Des Pays-Bas à l'Amérique : L'épopée du Doughnut
Saviez-vous que le célèbre beignet américain puise ses racines en Europe ?
L'héritage hollandais : Au XVIe siècle, les Hollandais cuisinaient des olykoeks (gâteaux huileux) le long des canaux. Les pèlerins emportèrent la recette en Amérique, façonnant de petites boules de la taille d'une noix (dough-nut ou "noix de pâte").
L'invention du trou : Au XIXe siècle, le capitaine Hanson Gregory, gêné par la barre de son navire en pleine tempête, aurait empalé son beignet sur une poignée du gouvernail pour garder les mains libres. Séduit par l'idée, il demanda à son cuisinier de percer systématiquement le centre des beignets.
Les "Doughboys" : Durant la Première Guerre mondiale, l'Armée du Salut distribuait des beignets aux soldats sur le front, souvent embrochés sur des baïonnettes. C’est ainsi que les GI’s gagnèrent leur surnom de Doughboys.
Traditions et Solidarité
Sous Louis XIV, les Augustins de l'Hôtel-Dieu fabriquaient des milliers de beignets au citron pour Noël. Les enfants les vendaient à travers Paris dans d'immenses bassines pour financer le "Noël des pauvres". Une bénédiction de l'Église qui permettait de rompre le jeûne avec gourmandise tout en faisant une bonne action.

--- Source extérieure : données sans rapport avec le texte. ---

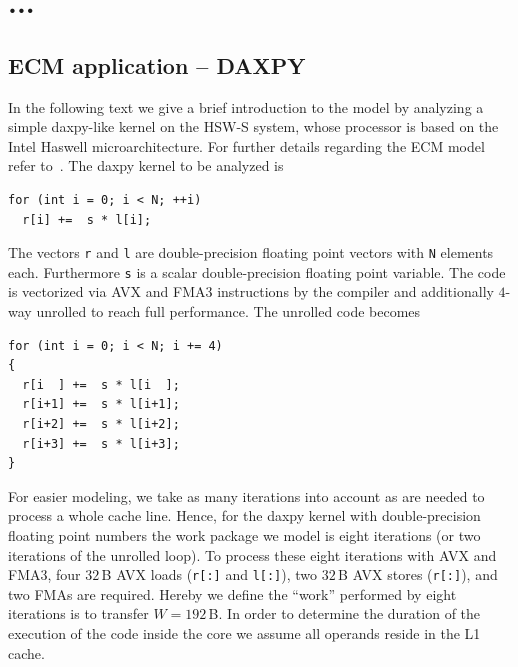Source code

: \section{...}


\subsection{ECM application -- DAXPY}
\label{sec:epm}


In the following text we give a brief introduction to the model by analyzing a
simple daxpy-like kernel on the HSW-S system, whose processor is based on the Intel Haswell
microarchitecture. For further details regarding the ECM model refer
to~\cite{stengel-2015}.  The daxpy kernel to be analyzed is
%
\begin{lstlisting}
for (int i = 0; i < N; ++i) 
  r[i] +=  s * l[i];
\end{lstlisting}
%
The vectors \verb'r' and \verb'l' are double-precision floating point vectors
with \verb'N' elements each. 
Furthermore \verb's' is a scalar double-precision floating point variable.
%
The code is vectorized via AVX and FMA3 instructions by the compiler and
additionally $4$-way unrolled to reach full performance.
The unrolled code becomes
\begin{lstlisting}
for (int i = 0; i < N; i += 4)
{
  r[i  ] +=  s * l[i  ];
  r[i+1] +=  s * l[i+1];
  r[i+2] +=  s * l[i+2];
  r[i+3] +=  s * l[i+3];
}
\end{lstlisting}
%
For easier modeling, we take as many iterations into account as are needed to
process a whole cache line.
Hence, for the daxpy kernel with double-precision floating point numbers the
work package we model is eight iterations (or two iterations of the unrolled loop).
%
To process these eight iterations with AVX and FMA3, four $32$\,B AVX loads (\verb|r[:]| and
\verb|l[:]|), two
$32$\,B AVX stores (\verb'r[:]'), and two FMAs are required.
%
Hereby we define the ``work'' performed by eight iterations is to transfer $W = 192$\,B.
%
In order to determine the duration of the execution of the code inside
the core we assume all operands reside in the L1 cache.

Exotisme : Les Antilles au quotidien
Aux Antilles, le beignet se décline à chaque repas :
En version salée : Les incontournables accras de morue servis en hors-d'œuvre.

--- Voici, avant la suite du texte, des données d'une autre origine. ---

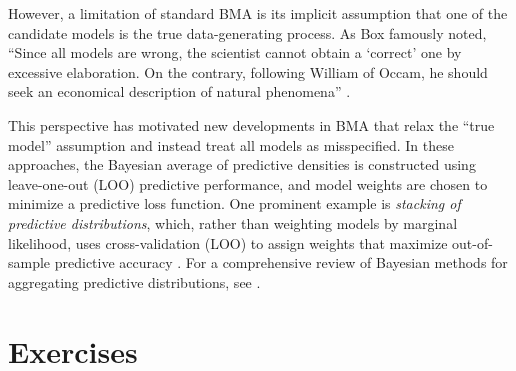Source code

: However, a limitation of standard BMA is its implicit assumption that one of the candidate models is the true data-generating process. As Box famously noted, ``Since all models are wrong, the scientist cannot obtain a `correct' one by excessive elaboration. On the contrary, following William of Occam, he should seek an economical description of natural phenomena'' \cite{box1976science}.

This perspective has motivated new developments in BMA that relax the ``true model'' assumption and instead treat all models as misspecified. In these approaches, the Bayesian average of predictive densities is constructed using leave-one-out (LOO) predictive performance, and model weights are chosen to minimize a predictive loss function. One prominent example is \emph{stacking of predictive distributions}, which, rather than weighting models by marginal likelihood, uses cross-validation (LOO) to assign weights that maximize out-of-sample predictive accuracy \cite{yao2018using}. For a comprehensive review of Bayesian methods for aggregating predictive distributions, see \cite{yao2021bay}.

\section{Exercises}\label{sec10_6}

En version sucrée : Les beignets de banane ou d'ananas, généreusement flambés au rhum pour le dessert.
Les 3 Règles d'Or pour des beignets réussis
Le choc thermique : Utilisez toujours un liquide glacé dans votre pâte pour obtenir un résultat ultra-croustillant.
La température : L'huile doit être bien chaude (environ 170-180°C). Si elle est trop froide, le beignet s'imbibera de gras ; trop chaude, il brûlera sans cuire à l'intérieur.
La propreté : Filtrez votre huile entre chaque fournée. Les résidus de pâte brûlés laissent des taches noires amères sur les beignets suivants.
Conseil : Servez-les toujours chauds ou tièdes. En refroidissant, le beignet perd sa légèreté et son croustillant.